An Update on the CPI

On September 11, the Bureau of Labor Statistics (BLS) released its new monthly report on the CPI, with data through August.  A number of recent posts on this blog have discussed the CPI figures, how the CPI is calculated, and the important role in the last few years of the price of the shelter component of the CPI (housing, basically).  This short post will provide an update with the more recent figures.

Inflation has dropped sharply this year.  In terms of the most recent 6-month period (i.e. February to August), the overall CPI has grown at an annualized rate of only 2.0% (or 1.98% to be more precise).  A 2% rate is generally seen as an appropriate target – as lower inflation than this can complicate macro management – so this is significant.  While the Fed focuses its attention on a different index of inflation (the deflator for Personal Consumption Expenditures in the GDP accounts, and on the core index that excludes food and energy prices), the Fed of course looks at a wide range of indicators, and not just of inflation, as it makes its decisions on monetary policy.  The 2.0% rate for the overall CPI matters.

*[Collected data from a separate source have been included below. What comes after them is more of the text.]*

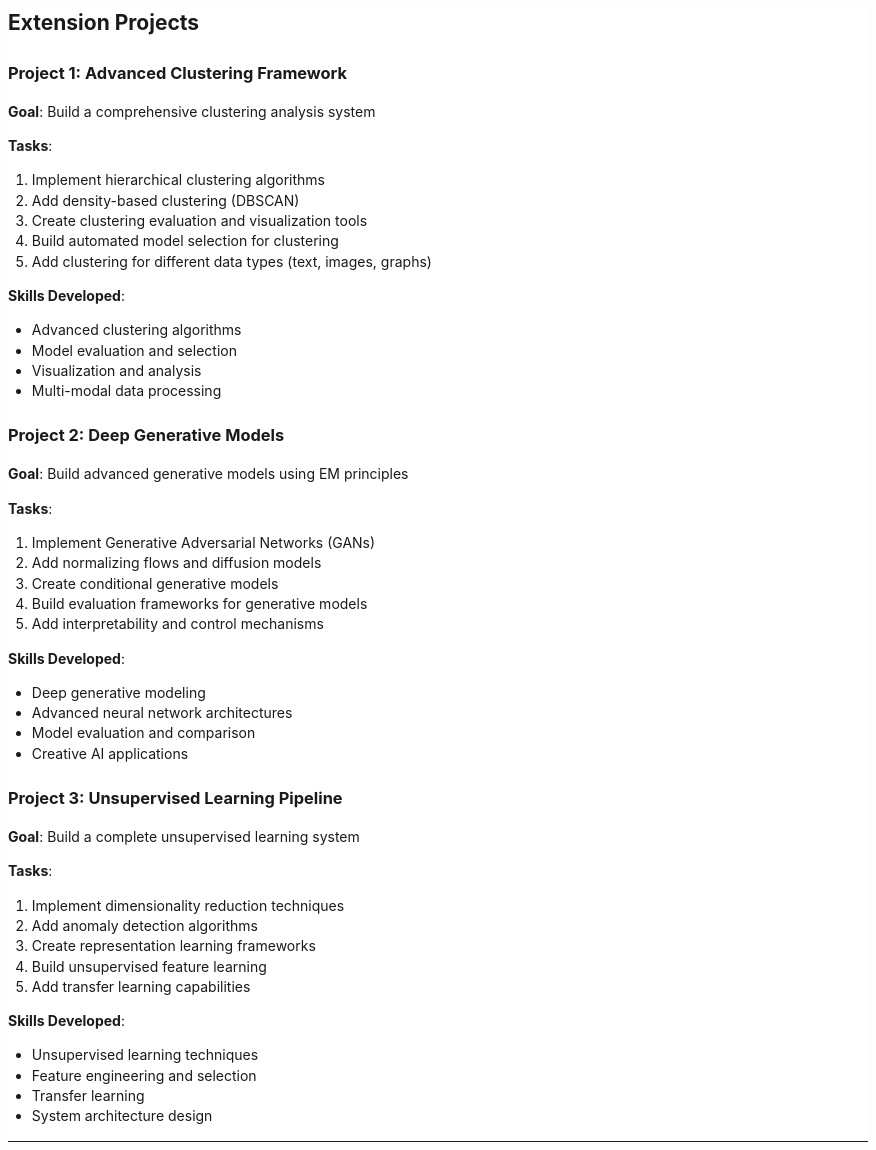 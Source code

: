 
## Extension Projects

### Project 1: Advanced Clustering Framework
**Goal**: Build a comprehensive clustering analysis system

**Tasks**:
1. Implement hierarchical clustering algorithms
2. Add density-based clustering (DBSCAN)
3. Create clustering evaluation and visualization tools
4. Build automated model selection for clustering
5. Add clustering for different data types (text, images, graphs)

**Skills Developed**:
- Advanced clustering algorithms
- Model evaluation and selection
- Visualization and analysis
- Multi-modal data processing

### Project 2: Deep Generative Models
**Goal**: Build advanced generative models using EM principles

**Tasks**:
1. Implement Generative Adversarial Networks (GANs)
2. Add normalizing flows and diffusion models
3. Create conditional generative models
4. Build evaluation frameworks for generative models
5. Add interpretability and control mechanisms

**Skills Developed**:
- Deep generative modeling
- Advanced neural network architectures
- Model evaluation and comparison
- Creative AI applications

### Project 3: Unsupervised Learning Pipeline
**Goal**: Build a complete unsupervised learning system

**Tasks**:
1. Implement dimensionality reduction techniques
2. Add anomaly detection algorithms
3. Create representation learning frameworks
4. Build unsupervised feature learning
5. Add transfer learning capabilities

**Skills Developed**:
- Unsupervised learning techniques
- Feature engineering and selection
- Transfer learning
- System architecture design

---
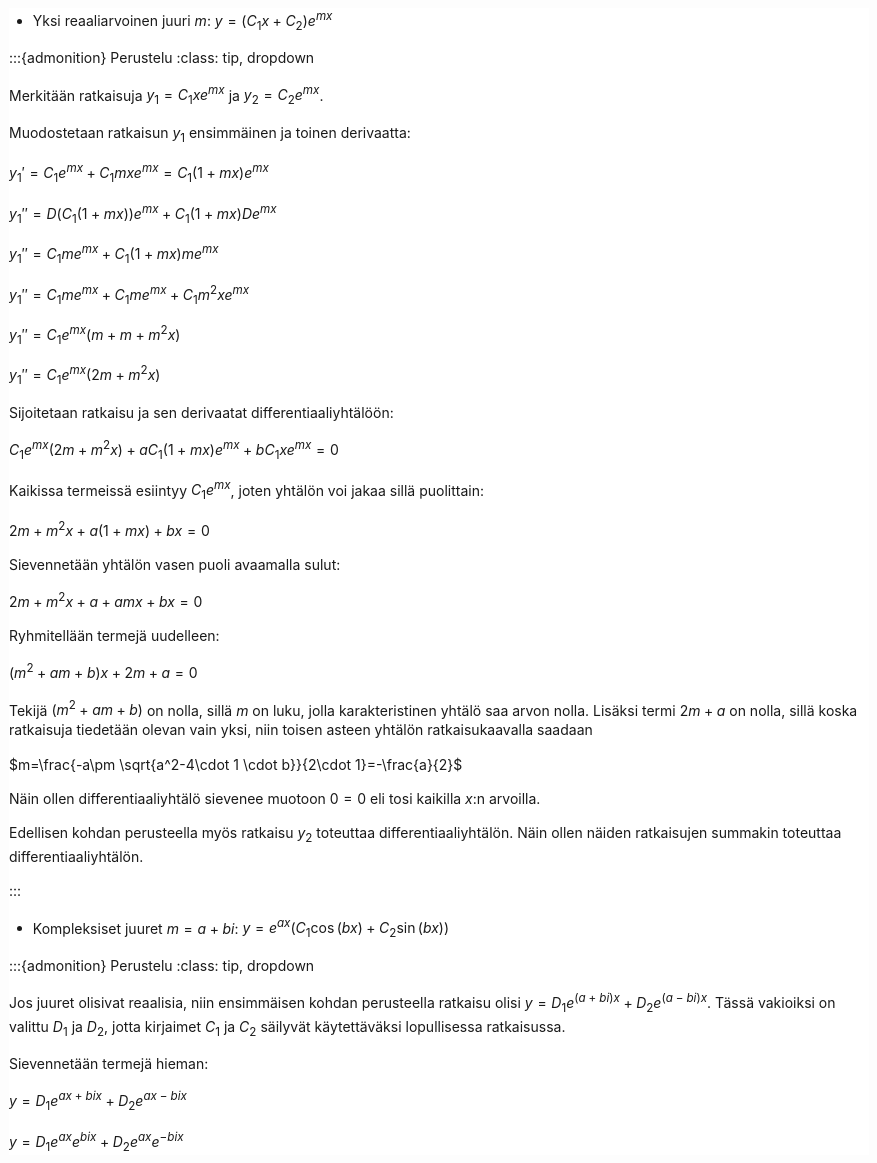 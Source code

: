 - Yksi reaaliarvoinen juuri $m$: $y=(C_1 x + C_2) e^{mx}$

:::{admonition} Perustelu
:class: tip, dropdown

Merkitään ratkaisuja $y_1=C_1 x e^{mx}$ ja $y_2=C_2 e^{mx}$. 

Muodostetaan ratkaisun $y_1$ ensimmäinen ja toinen derivaatta:

$y_1'=C_1 e^{mx}+C_1 mx e^{mx}=C_1(1+mx)e^{mx}$

$y_1''= D (C_1 (1+mx)) e^{mx} + C_1 (1+mx) D e^{mx}$

$y_1''=C_1 m e^{mx} + C_1 (1+mx) m e^{mx}$

$y_1''=C_1 m e^{mx} + C_1 m e^{mx} + C_1 m^2 x e^{mx}$

$y_1''=C_1 e^{mx} (m+m+m^2 x)$

$y_1''=C_1 e^{mx} (2m+m^2x)$

Sijoitetaan ratkaisu ja sen derivaatat differentiaaliyhtälöön:

$C_1 e^{mx} (2m+m^2x) + a C_1(1+mx)e^{mx} + b C_1 x e^{mx} = 0$

Kaikissa termeissä esiintyy $C_1 e^{mx}$, joten yhtälön voi jakaa sillä puolittain:

$2m+m^2x + a (1+mx) + bx  = 0$

Sievennetään yhtälön vasen puoli avaamalla sulut:

$2m+m^2x+a+amx+bx=0$

Ryhmitellään termejä uudelleen:

$(m^2+am+b)x + 2m+a = 0$

Tekijä $(m^2+am+b)$ on nolla, sillä $m$ on luku, jolla karakteristinen yhtälö saa arvon nolla. Lisäksi termi $2m+a$ on nolla, sillä koska ratkaisuja tiedetään olevan vain yksi, niin toisen asteen yhtälön ratkaisukaavalla saadaan

$m=\frac{-a\pm \sqrt{a^2-4\cdot 1 \cdot b}}{2\cdot 1}=-\frac{a}{2}$

Näin ollen differentiaaliyhtälö sievenee muotoon $0=0$ eli tosi kaikilla $x$:n arvoilla.

Edellisen kohdan perusteella myös ratkaisu $y_2$ toteuttaa differentiaaliyhtälön. Näin ollen näiden ratkaisujen summakin toteuttaa differentiaaliyhtälön.

:::

- Kompleksiset juuret $m=a+bi$: $y=e^{ax}(C_1 \cos(bx) + C_2 \sin(bx))$

:::{admonition} Perustelu
:class: tip, dropdown

Jos juuret olisivat reaalisia, niin ensimmäisen kohdan perusteella ratkaisu olisi $y=D_1 e^{(a+bi) x}+D_2 e^{(a-bi) x}$. Tässä vakioiksi on valittu $D_1$ ja $D_2$, jotta kirjaimet $C_1$ ja $C_2$ säilyvät käytettäväksi lopullisessa ratkaisussa.

Sievennetään termejä hieman:

$y=D_1 e^{ax + bix}+D_2 e^{ax-bix}$

$y=D_1 e^{ax} e^{bix}+D_2 e^{ax} e^{-bix}$
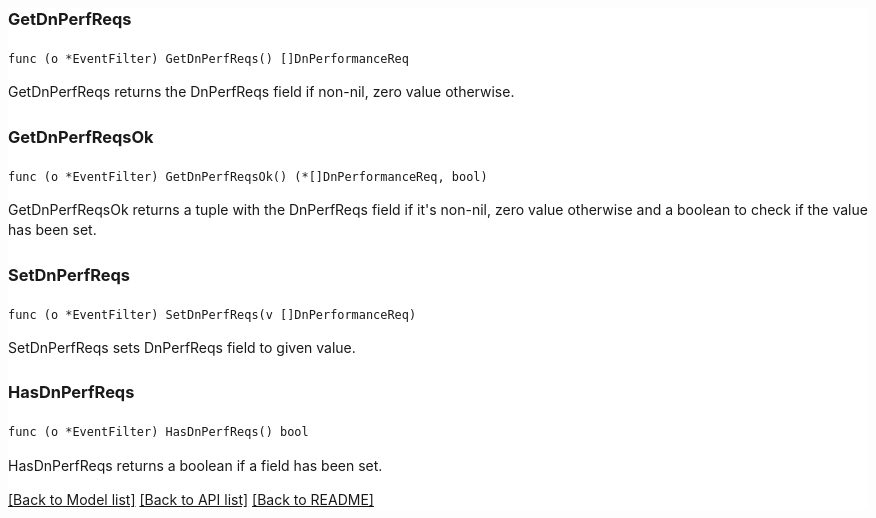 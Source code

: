 ### GetDnPerfReqs

`func (o *EventFilter) GetDnPerfReqs() []DnPerformanceReq`

GetDnPerfReqs returns the DnPerfReqs field if non-nil, zero value otherwise.

### GetDnPerfReqsOk

`func (o *EventFilter) GetDnPerfReqsOk() (*[]DnPerformanceReq, bool)`

GetDnPerfReqsOk returns a tuple with the DnPerfReqs field if it's non-nil, zero value otherwise
and a boolean to check if the value has been set.

### SetDnPerfReqs

`func (o *EventFilter) SetDnPerfReqs(v []DnPerformanceReq)`

SetDnPerfReqs sets DnPerfReqs field to given value.

### HasDnPerfReqs

`func (o *EventFilter) HasDnPerfReqs() bool`

HasDnPerfReqs returns a boolean if a field has been set.


[[Back to Model list]](../README.md#documentation-for-models) [[Back to API list]](../README.md#documentation-for-api-endpoints) [[Back to README]](../README.md)


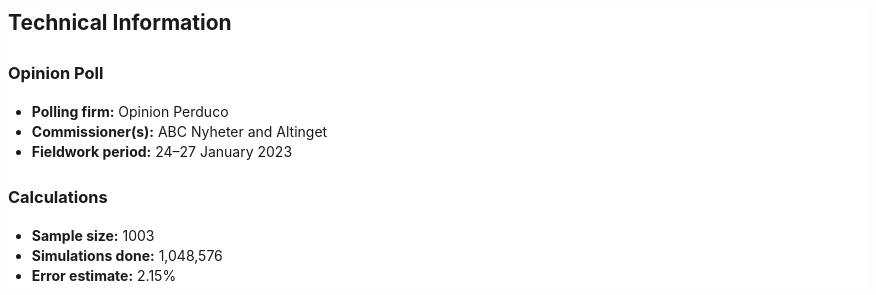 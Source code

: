 
## Technical Information

### Opinion Poll

+ **Polling firm:** Opinion Perduco
+ **Commissioner(s):** ABC Nyheter and Altinget
+ **Fieldwork period:** 24–27 January 2023

### Calculations

+ **Sample size:** 1003
+ **Simulations done:** 1,048,576
+ **Error estimate:** 2.15%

As has been the case since mid-2022, increases in the cost of shelter as estimated by the BLS have kept the CPI higher than it otherwise would be.  But inflation in the cost of shelter has trended downward this year, from a 6-month rate ending in January of 5.6% (annualized) to a pace of 4.6% in the most recent 6-month period ending in August.  And inflation in the everything-but-shelter component of the CPI is now only 0.5%.

As was discussed in my earlier post on methodology, the cost of shelter component of the CPI is based on data gathered on what actual rental payments are for housing, and then applying these (after adjusting for quality, location, and other differences) to impute what rental “payments” would be for owner-occupied homes.  Those imputed “payments” are then counted as part of household incomes in the GDP accounts, as if they were a payment from the homeowner to themselves for the right to live in their homes.  This is not unreasonable, as homes do provide an important service, where the stock of owner-occupied homes contributes to the living standards in the country and hence to GDP.  The approach taken provides an estimate of the value of those services, which is reasonable.  (Note that the Bureau of Economic Analysis (BEA) of the Department of Commerce, not the BLS, is responsible for the GDP account estimates.  The BEA follows a similar approach, however.  See my earlier post on methodology.)

But one should also recognize implications that are often ignored.  First, while inflation in the cost of shelter might be “high”, that inflation is a wash to homeowners as they receive in “income” the same that is being “paid” in rent.  Of course, in reality such rents-to-yourselves are neither being paid nor received.  Rather, the point is that homeowners are paying no more for their shelter no matter what inflation rate is recorded in the shelter component of the CPI.  And the shelter component accounts for a very high share – 36% – of the overall CPI.

Second, from a longer-term perspective, homeowners will gain as prices in this shelter component of the CPI rise.  Rental rates are increasing and hence their homes are becoming more valuable.  Home prices will appreciate, and homeowners will be able to sell their homes for a price that is higher than what they paid.

[Side Note:  Some might mistakenly jump to the conclusion that if the homeowner will be buying a new home when they sell their old one, they will lose due to the now higher prices.  That is mistaken.  To the extent the new home is similar in size and quality to their old one, then the transaction would be a wash, as what they would receive on their old one would be similar to what they would need to pay for their new one.  It would be only in cases where they would want to move to a larger or fancier home that they would then pay more for the increment in “housing” that surpassed in the new home what made up their former home.]

That is, homeowners gain to the extent that home rental rates – and hence the shelter component of the CPI – go up.  Their homes have become more valuable.  Higher rental rates, and hence increases in the shelter component of the CPI, are certainly a cost to those who rent.  But those who own their home, and see the value of their home appreciate with the increases in the rental rates, will gain.  One is the mirror image of the other.  And with homeowners making up 66% of households in the US (according to US Census Bureau figures), the homeowner side of the issue should not be ignored.

There are certainly distributional issues here to be noted.  Homeowners and renters sit on opposite sides of what they should want to see in home prices.  Homeowners would like those prices to rise, while renters would rather that those prices (and hence the rents they have to pay) fall.  Socially, one should also recognize that homeowners in general enjoy higher incomes than renters.  Thus higher home prices will benefit those with on average higher incomes than the incomes of those who rent.  But the key point to recognize is that there is such a disparity of interests.  There are those who gain, as well as those who lose, by a more rapidly growing cost of shelter in the CPI.

Housing is important, and constitutes a high share of the overall CPI.  Because increases in rental rates are still, as measured, growing at a 4.6% annual rate over the past half-year, the overall CPI rose at an annual rate of 2.0%.  But for homeowners – who are not actually paying more for their shelter as the imputed rental rates rise – the relevant measure for their cost of living is the CPI for everything but shelter.  And the everything-but-shelter portion of the CPI has increased at an annual rate of just 0.5% over the past six months.  That is well below any 2% inflation target, and indeed, is getting pretty close to zero.